Don’t we all wish that the iPod Touch came with the GPS functionality all along. iPod Touch may not be a phone, but it is a decent mobile gaming device and beats most mobile handheld devices on the back of Apple iTunes and the apps available there. The iPhone has many advantages over the iPod, and while Apple is poised to add video-capture capability on iPod Touch in the near future, the iPod Touch will continue to play second to iPhone.
The iPhone has become quite popular among GPS manufacturers. These companies may have lost some of their market to mobile apps on iPhone, but they are able to offer their technology on this tiny device without having to manufacture their own hardware. So the margins could potentially be higher for these companies. It’s no wonder that almost all top GPS companies are now offering their service on iPhone. Whether it’s Magellan, TomTom, or Navigon, there are plenty of “premium” GPS apps available for iPhone. A few of these companies made the mistake of only targeting iPhone owners. The iPod Touch may not have the GPS capability available on iPhone, but it’d be a mistake for any business to discount that market.
Magellan has already a kit in the works that allows iPod Touch owners to turn their device into a mobile GPS capable of handling GPS apps. While the app is quite expensive, it saves iPod Touch owners the trouble of signing up for an AT&T contract to get an iPhone. Besides, if you are using your iPod as your gaming and music device, why not use it as your GPS as well?

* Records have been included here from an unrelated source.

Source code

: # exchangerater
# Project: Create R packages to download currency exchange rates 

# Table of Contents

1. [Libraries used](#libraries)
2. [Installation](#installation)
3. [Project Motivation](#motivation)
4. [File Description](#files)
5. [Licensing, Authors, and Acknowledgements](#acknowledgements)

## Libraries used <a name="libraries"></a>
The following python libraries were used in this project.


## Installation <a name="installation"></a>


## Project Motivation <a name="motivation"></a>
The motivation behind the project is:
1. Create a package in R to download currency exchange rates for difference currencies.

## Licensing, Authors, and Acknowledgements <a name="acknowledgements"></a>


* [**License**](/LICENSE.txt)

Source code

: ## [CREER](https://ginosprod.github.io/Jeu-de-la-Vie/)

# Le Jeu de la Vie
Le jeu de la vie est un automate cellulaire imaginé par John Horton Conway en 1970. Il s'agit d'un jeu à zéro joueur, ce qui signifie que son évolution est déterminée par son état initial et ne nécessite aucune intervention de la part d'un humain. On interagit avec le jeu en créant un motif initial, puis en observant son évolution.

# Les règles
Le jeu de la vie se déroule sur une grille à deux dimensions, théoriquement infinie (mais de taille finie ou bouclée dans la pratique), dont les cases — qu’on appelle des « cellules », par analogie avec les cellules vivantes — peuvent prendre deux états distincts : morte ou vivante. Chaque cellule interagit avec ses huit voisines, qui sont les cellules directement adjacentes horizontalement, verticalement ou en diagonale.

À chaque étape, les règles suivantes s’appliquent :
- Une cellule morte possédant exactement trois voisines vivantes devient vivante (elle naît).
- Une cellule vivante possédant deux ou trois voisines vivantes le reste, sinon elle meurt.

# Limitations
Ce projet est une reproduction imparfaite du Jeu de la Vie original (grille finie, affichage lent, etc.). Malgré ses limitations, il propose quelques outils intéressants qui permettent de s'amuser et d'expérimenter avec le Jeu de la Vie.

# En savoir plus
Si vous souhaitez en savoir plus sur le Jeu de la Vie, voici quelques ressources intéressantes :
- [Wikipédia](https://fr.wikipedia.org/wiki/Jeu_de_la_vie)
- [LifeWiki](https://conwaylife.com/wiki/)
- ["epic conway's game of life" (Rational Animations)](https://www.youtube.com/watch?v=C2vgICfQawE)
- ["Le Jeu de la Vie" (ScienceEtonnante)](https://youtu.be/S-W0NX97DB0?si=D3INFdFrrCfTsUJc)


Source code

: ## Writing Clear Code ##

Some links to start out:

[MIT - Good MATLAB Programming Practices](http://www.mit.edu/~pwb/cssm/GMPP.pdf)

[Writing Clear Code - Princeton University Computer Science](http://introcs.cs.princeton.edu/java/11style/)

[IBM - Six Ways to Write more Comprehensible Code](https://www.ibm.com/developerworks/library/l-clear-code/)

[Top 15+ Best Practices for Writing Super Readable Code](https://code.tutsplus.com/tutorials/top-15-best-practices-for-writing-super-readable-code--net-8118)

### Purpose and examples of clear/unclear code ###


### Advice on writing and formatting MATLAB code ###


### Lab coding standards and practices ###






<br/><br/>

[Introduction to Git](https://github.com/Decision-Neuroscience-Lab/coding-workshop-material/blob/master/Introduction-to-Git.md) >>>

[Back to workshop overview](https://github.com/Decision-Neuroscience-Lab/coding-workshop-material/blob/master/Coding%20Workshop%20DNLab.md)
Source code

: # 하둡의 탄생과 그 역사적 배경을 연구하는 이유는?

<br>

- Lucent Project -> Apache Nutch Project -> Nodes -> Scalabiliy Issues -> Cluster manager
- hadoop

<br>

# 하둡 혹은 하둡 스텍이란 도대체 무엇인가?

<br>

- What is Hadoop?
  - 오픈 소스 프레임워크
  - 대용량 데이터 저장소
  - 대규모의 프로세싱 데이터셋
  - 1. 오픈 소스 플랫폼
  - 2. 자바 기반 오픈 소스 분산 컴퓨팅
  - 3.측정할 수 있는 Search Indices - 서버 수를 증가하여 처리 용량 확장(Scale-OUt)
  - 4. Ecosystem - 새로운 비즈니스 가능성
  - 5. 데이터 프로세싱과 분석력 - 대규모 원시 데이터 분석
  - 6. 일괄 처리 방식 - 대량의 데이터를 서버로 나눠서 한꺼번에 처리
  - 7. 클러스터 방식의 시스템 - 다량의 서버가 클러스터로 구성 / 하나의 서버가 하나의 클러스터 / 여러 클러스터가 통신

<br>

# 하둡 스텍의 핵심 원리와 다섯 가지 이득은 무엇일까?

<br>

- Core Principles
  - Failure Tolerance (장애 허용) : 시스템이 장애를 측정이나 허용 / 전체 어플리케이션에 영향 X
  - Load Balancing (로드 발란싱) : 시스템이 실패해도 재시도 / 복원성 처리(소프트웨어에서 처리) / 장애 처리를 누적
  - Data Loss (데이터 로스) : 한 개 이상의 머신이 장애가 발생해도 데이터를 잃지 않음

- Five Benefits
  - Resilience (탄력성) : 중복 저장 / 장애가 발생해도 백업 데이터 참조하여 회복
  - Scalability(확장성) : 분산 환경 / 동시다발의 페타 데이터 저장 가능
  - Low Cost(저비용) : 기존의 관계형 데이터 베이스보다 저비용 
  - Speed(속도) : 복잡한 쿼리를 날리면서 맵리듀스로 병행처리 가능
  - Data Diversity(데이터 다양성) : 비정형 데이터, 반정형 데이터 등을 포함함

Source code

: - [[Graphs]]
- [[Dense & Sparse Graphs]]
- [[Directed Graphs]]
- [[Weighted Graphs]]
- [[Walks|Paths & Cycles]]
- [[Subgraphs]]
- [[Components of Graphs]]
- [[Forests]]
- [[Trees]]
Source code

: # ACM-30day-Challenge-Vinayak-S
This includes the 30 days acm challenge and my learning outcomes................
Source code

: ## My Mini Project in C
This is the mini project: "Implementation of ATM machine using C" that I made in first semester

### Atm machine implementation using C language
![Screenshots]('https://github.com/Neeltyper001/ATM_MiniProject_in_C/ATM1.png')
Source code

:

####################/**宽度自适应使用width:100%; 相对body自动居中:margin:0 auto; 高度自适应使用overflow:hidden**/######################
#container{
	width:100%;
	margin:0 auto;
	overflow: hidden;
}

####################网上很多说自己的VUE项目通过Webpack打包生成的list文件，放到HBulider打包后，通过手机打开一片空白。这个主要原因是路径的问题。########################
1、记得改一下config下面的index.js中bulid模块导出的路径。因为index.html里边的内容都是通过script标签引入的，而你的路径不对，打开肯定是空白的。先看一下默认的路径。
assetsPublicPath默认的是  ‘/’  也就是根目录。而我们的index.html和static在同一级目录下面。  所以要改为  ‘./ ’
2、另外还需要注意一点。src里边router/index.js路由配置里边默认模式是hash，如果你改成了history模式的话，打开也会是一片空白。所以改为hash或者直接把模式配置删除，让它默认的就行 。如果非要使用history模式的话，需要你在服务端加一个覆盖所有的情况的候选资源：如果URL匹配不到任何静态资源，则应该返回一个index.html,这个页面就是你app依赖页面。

TomTom is another one of those companies that has its own kit for iPhone. But it has gone out of its way to develop an exclusive kit for iPod Touch owners as well. TomTom’s kit for iPod Touch is equipped with a built-in GPS receiver that turns iPod into a GPS and makes it compatible with TomTom’s iPhone app. Here is what TomTom has to say about this kit:
The TomTom car kit boasts a sensitive GPS receiver, turning your iPod touch into a GPS device. The receiver gives your device a reliable signal – even when driving in high-rise urban areas.
This kit does cost a bit less than its iPhone counterpart. TomTom has it listed for $99.99 as the kit doesn’t offer hands free calls and other features that you get on an iPhone. It’s still worth a serious consideration for any iPod Touch owner.
TomTom and Magellan are not going to be the last companies to target iPod Touch owners with their apps. At the same time, one has to wonder whether these kits are worth investing in when they cost you more than a traditional GPS. Apple could always add GPS capability to iPod Touch and save us all some grief, but that would be asking for too much, right?